__Work instructions__: Output each entry below as it stands, leaving out every picture.

Dataset entries:
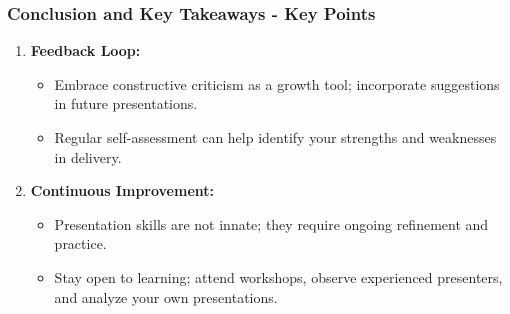 \documentclass[aspectratio=169]{beamer}
\begin{document}
\begin{frame}[fragile]
    \frametitle{Conclusion and Key Takeaways - Key Points}
    \begin{enumerate}
        \item \textbf{Feedback Loop:}
        \begin{itemize}
            \item Embrace constructive criticism as a growth tool; incorporate suggestions in future presentations.
            \item Regular self-assessment can help identify your strengths and weaknesses in delivery.
        \end{itemize}

        \item \textbf{Continuous Improvement:}
        \begin{itemize}
            \item Presentation skills are not innate; they require ongoing refinement and practice.
            \item Stay open to learning; attend workshops, observe experienced presenters, and analyze your own presentations.
        \end{itemize}
    \end{enumerate}
\end{frame}
\end{document}
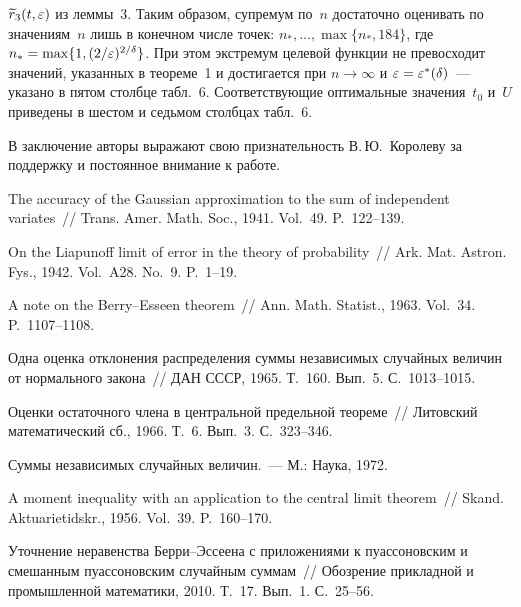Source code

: \begin{multicols}{2}
\addtocounter{table}{1}

\vspace*{12pt}


\noindent
$\widetilde r_3(t,\varepsilon)$ из
леммы~3. Таким  образом, супремум по~$n$ достаточно оценивать
по значениям~$n$ лишь в конечном числе точек:
$n_*,\ldots,\max\{n_*,184\}$, где
 $n_*=\max\{1,(2/\varepsilon)^{2/\delta}\}$.
При этом экстремум целевой функции не превосходит значений,
указанных  в теореме~1 и достигается при $n\to\infty$
и $\varepsilon=\varepsilon^*(\delta)$~--- указано в пятом столбце
табл.~6. Соответствующие
оптимальные значения~$t_0$ и~$U$ приведены в шестом и седьмом
столбцах табл.~6.



\bigskip

В заключение авторы выражают свою признательность В.\,Ю.~Королеву
за поддержку и постоянное внимание к работе.

{\small\frenchspacing
{%
\begin{thebibliography}{99}

 The accuracy of the Gaussian approximation to the
sum of independent variates~// Trans. Amer. Math. Soc., 1941.
Vol.~49. P.~122--139.

 On the Liapunoff limit of error in the theory of
probability~// Ark. Mat. Astron. Fys., 1942. Vol.~A28. No.~9.
P.~1--19.

 A note on the Berry--Esseen theorem~// Ann. Math.
Statist., 1963. Vol.~34. P.~1107--1108.

 Одна оценка отклонения распределения суммы
независимых случайных величин от нормального закона~// ДАН СССР,
1965. Т.~160. Вып.~5. С.~1013--1015.

 Оценки остаточного члена в центральной предельной
теореме~// Литовский математический сб., 1966. Т.~6. Вып.~3.
С.~323--346.

 Суммы независимых случайных величин.~--- М.: Наука, 1972.

 A moment inequality with an application to the
central limit theorem~// Skand. Aktuarietidskr., 1956. Vol.~39.
P.~160--170.

 Уточнение неравенства
Берри--Эссеена с приложениями к пуассоновским и смешанным
пуассоновским случайным суммам~// Обозрение прикладной и
промышленной математики, 2010. Т.~17. Вып.~1. С.~25--56.


\end{thebibliography}}}
\end{multicols}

__Expected output__:
 \documentclass[aspectratio=169]{beamer}
\begin{document}
\begin{frame}[fragile]
    \frametitle{Conclusion and Key Takeaways - Key Points}
    \begin{enumerate}
        \item \textbf{Feedback Loop:}
        \begin{itemize}
            \item Embrace constructive criticism as a growth tool; incorporate suggestions in future presentations.
            \item Regular self-assessment can help identify your strengths and weaknesses in delivery.
        \end{itemize}

        \item \textbf{Continuous Improvement:}
        \begin{itemize}
            \item Presentation skills are not innate; they require ongoing refinement and practice.
            \item Stay open to learning; attend workshops, observe experienced presenters, and analyze your own presentations.
        \end{itemize}
    \end{enumerate}
\end{frame}
\end{document}
Source code

: \begin{multicols}{2}
\addtocounter{table}{1}

\vspace*{12pt}


\noindent
$\widetilde r_3(t,\varepsilon)$ из
леммы~3. Таким  образом, супремум по~$n$ достаточно оценивать
по значениям~$n$ лишь в конечном числе точек:
$n_*,\ldots,\max\{n_*,184\}$, где
 $n_*=\max\{1,(2/\varepsilon)^{2/\delta}\}$.
При этом экстремум целевой функции не превосходит значений,
указанных  в теореме~1 и достигается при $n\to\infty$
и $\varepsilon=\varepsilon^*(\delta)$~--- указано в пятом столбце
табл.~6. Соответствующие
оптимальные значения~$t_0$ и~$U$ приведены в шестом и седьмом
столбцах табл.~6.



\bigskip

В заключение авторы выражают свою признательность В.\,Ю.~Королеву
за поддержку и постоянное внимание к работе.

{\small\frenchspacing
{%
\begin{thebibliography}{99}

 The accuracy of the Gaussian approximation to the
sum of independent variates~// Trans. Amer. Math. Soc., 1941.
Vol.~49. P.~122--139.

 On the Liapunoff limit of error in the theory of
probability~// Ark. Mat. Astron. Fys., 1942. Vol.~A28. No.~9.
P.~1--19.

 A note on the Berry--Esseen theorem~// Ann. Math.
Statist., 1963. Vol.~34. P.~1107--1108.

 Одна оценка отклонения распределения суммы
независимых случайных величин от нормального закона~// ДАН СССР,
1965. Т.~160. Вып.~5. С.~1013--1015.

 Оценки остаточного члена в центральной предельной
теореме~// Литовский математический сб., 1966. Т.~6. Вып.~3.
С.~323--346.

 Суммы независимых случайных величин.~--- М.: Наука, 1972.

 A moment inequality with an application to the
central limit theorem~// Skand. Aktuarietidskr., 1956. Vol.~39.
P.~160--170.

 Уточнение неравенства
Берри--Эссеена с приложениями к пуассоновским и смешанным
пуассоновским случайным суммам~// Обозрение прикладной и
промышленной математики, 2010. Т.~17. Вып.~1. С.~25--56.


\end{thebibliography}}}
\end{multicols}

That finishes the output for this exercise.